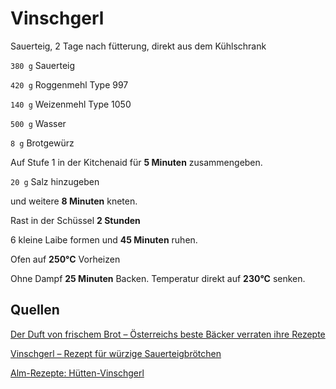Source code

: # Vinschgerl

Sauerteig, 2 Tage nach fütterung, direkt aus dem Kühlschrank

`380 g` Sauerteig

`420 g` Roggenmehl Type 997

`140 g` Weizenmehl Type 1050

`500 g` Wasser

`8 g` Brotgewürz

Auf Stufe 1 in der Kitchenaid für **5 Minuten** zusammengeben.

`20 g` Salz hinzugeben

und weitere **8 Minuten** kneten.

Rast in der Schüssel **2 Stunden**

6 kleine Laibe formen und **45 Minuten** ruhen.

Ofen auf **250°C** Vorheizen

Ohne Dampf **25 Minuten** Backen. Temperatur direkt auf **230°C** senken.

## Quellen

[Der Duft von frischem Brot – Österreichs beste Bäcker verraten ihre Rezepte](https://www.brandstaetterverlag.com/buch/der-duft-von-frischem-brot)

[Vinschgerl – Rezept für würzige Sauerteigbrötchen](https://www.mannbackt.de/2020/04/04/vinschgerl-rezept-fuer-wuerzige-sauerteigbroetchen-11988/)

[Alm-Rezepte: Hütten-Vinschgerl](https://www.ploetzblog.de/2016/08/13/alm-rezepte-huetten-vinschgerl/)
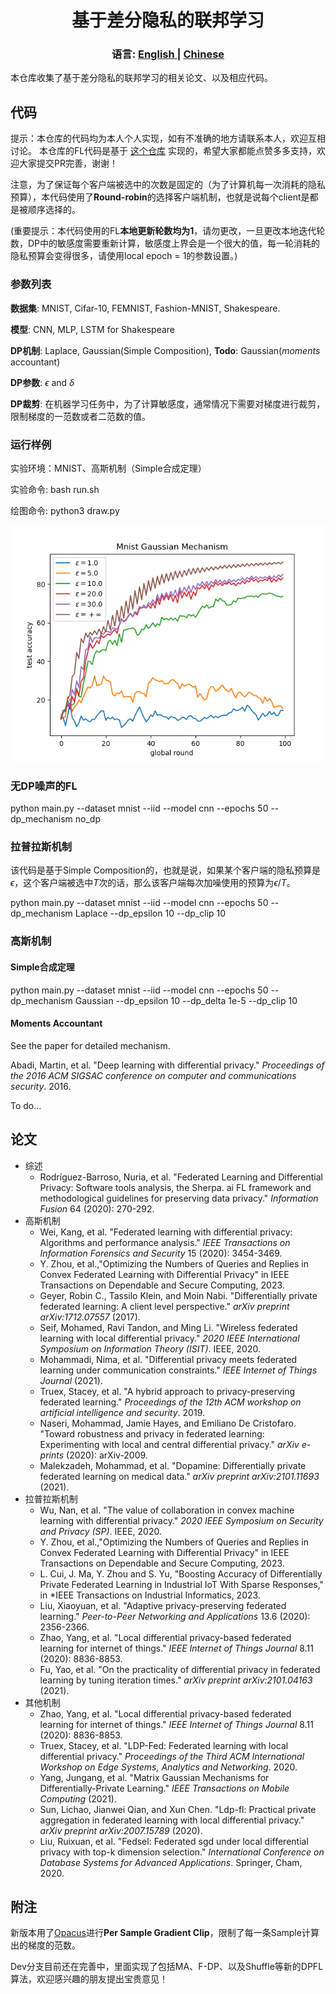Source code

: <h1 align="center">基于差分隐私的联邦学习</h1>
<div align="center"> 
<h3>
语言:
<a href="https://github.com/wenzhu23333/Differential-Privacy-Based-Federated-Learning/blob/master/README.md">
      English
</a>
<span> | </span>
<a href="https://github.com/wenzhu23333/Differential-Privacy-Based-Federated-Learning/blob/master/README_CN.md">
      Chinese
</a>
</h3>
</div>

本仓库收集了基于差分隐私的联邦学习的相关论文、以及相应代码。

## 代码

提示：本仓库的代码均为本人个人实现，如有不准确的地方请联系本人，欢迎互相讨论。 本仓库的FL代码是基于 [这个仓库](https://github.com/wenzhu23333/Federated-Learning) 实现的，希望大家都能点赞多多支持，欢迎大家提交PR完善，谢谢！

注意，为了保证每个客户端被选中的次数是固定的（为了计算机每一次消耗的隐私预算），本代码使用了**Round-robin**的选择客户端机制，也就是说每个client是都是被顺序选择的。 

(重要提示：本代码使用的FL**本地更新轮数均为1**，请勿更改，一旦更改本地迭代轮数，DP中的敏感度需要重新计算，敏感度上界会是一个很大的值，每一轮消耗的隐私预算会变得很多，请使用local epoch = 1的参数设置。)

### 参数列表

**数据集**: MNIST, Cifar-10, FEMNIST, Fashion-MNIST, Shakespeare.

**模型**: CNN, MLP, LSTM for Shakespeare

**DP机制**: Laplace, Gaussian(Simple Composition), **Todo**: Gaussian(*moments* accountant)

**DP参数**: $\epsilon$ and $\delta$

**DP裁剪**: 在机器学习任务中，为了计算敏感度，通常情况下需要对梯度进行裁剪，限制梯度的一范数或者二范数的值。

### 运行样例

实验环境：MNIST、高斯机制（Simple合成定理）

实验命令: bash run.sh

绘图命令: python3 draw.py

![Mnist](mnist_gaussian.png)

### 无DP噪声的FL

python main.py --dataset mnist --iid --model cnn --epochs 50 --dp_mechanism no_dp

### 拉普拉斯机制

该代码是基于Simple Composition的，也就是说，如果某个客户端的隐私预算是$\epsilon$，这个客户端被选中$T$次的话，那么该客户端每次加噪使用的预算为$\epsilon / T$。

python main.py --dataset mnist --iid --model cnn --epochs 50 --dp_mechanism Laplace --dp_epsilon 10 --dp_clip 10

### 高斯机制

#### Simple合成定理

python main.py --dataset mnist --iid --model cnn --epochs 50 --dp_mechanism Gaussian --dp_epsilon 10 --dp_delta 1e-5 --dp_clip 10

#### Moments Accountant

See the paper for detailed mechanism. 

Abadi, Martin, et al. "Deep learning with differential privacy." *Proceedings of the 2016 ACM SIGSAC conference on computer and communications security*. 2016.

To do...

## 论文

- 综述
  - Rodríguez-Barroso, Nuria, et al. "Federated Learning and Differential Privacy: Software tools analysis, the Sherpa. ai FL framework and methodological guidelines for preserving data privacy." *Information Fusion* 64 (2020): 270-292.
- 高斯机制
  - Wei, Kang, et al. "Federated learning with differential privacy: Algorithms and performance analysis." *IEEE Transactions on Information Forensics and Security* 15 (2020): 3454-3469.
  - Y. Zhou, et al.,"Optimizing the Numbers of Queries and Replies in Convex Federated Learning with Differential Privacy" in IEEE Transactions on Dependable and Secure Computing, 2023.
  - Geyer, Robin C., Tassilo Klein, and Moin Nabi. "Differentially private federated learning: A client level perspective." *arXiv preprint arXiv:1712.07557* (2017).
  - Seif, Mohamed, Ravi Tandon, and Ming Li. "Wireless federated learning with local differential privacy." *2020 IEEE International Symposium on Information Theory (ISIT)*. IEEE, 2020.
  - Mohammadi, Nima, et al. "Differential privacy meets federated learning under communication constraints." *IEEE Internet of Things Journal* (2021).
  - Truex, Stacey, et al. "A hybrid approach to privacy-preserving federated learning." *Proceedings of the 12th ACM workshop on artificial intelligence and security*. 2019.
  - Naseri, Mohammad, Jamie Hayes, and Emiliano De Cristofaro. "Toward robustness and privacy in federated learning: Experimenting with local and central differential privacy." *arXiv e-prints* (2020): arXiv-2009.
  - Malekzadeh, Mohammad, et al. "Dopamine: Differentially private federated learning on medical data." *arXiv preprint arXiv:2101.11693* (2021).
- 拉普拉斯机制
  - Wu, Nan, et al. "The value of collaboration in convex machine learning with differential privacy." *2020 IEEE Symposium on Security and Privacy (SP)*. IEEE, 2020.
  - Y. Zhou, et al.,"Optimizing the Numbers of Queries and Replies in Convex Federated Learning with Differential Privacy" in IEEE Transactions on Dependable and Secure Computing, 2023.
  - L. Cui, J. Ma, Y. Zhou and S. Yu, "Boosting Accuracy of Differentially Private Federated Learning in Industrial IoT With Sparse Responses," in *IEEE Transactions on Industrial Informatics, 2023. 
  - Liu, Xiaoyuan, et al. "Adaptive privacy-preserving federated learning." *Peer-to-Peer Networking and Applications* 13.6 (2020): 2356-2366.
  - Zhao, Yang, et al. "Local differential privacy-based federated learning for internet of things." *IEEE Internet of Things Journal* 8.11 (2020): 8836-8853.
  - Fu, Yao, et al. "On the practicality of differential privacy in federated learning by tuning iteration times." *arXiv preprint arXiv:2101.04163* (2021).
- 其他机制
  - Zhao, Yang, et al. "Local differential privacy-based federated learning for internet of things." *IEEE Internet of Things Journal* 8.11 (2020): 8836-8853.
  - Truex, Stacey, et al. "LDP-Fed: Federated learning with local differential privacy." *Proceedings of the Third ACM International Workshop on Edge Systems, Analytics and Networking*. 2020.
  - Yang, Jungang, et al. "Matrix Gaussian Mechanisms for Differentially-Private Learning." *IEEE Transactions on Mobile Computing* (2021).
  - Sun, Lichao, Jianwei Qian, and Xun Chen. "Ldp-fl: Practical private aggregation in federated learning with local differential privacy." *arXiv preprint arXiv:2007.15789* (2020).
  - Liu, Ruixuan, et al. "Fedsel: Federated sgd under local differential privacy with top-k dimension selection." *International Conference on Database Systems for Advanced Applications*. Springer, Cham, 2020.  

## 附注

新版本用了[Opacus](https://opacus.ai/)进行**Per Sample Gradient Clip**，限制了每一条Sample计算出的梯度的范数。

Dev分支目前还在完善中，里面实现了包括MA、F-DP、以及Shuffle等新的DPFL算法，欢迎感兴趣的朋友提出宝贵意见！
--
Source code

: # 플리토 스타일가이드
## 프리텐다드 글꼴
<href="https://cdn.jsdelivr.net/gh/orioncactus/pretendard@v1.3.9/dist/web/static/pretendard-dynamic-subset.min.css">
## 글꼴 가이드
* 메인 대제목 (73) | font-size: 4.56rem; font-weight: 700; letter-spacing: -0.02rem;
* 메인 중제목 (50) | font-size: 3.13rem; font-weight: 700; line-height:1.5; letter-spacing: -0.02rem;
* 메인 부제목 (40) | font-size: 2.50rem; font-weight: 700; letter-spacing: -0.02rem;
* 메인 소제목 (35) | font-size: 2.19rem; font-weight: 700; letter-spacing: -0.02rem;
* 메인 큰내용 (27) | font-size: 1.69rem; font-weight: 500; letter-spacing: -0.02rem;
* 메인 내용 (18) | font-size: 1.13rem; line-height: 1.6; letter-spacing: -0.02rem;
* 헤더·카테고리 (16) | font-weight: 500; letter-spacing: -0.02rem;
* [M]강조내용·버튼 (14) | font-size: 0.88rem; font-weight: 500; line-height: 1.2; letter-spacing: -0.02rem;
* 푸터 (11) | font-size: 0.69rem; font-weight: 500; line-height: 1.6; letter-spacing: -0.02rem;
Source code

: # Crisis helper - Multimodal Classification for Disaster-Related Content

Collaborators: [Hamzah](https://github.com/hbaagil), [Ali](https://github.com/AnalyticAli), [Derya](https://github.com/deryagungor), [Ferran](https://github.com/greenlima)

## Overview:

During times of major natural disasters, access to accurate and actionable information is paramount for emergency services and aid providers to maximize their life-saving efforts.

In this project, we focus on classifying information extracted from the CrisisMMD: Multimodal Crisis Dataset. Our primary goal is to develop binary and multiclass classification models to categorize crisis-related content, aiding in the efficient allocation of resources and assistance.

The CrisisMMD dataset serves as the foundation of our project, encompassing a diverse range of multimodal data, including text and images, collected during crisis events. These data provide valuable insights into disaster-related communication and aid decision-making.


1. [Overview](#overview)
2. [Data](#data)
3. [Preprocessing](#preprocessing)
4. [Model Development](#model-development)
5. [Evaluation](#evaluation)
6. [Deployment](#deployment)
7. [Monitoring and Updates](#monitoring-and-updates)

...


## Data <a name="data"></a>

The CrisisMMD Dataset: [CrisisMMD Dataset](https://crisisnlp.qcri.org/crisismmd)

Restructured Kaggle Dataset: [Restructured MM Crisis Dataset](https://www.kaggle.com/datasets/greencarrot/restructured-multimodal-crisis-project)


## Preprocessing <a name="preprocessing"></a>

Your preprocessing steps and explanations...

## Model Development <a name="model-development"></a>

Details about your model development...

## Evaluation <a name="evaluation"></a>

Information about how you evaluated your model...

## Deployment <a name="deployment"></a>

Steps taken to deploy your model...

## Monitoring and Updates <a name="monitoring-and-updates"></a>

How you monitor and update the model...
--
Please give back, exactly as it stands above, the stretch from the line with "- L. Cui, J." through the line with "- Sun, Lichao, Jianwei", and no line outside it.

  - L. Cui, J. Ma, Y. Zhou and S. Yu, "Boosting Accuracy of Differentially Private Federated Learning in Industrial IoT With Sparse Responses," in *IEEE Transactions on Industrial Informatics, 2023. 
  - Liu, Xiaoyuan, et al. "Adaptive privacy-preserving federated learning." *Peer-to-Peer Networking and Applications* 13.6 (2020): 2356-2366.
  - Zhao, Yang, et al. "Local differential privacy-based federated learning for internet of things." *IEEE Internet of Things Journal* 8.11 (2020): 8836-8853.
  - Fu, Yao, et al. "On the practicality of differential privacy in federated learning by tuning iteration times." *arXiv preprint arXiv:2101.04163* (2021).
- 其他机制
  - Zhao, Yang, et al. "Local differential privacy-based federated learning for internet of things." *IEEE Internet of Things Journal* 8.11 (2020): 8836-8853.
  - Truex, Stacey, et al. "LDP-Fed: Federated learning with local differential privacy." *Proceedings of the Third ACM International Workshop on Edge Systems, Analytics and Networking*. 2020.
  - Yang, Jungang, et al. "Matrix Gaussian Mechanisms for Differentially-Private Learning." *IEEE Transactions on Mobile Computing* (2021).
  - Sun, Lichao, Jianwei Qian, and Xun Chen. "Ldp-fl: Practical private aggregation in federated learning with local differential privacy." *arXiv preprint arXiv:2007.15789* (2020).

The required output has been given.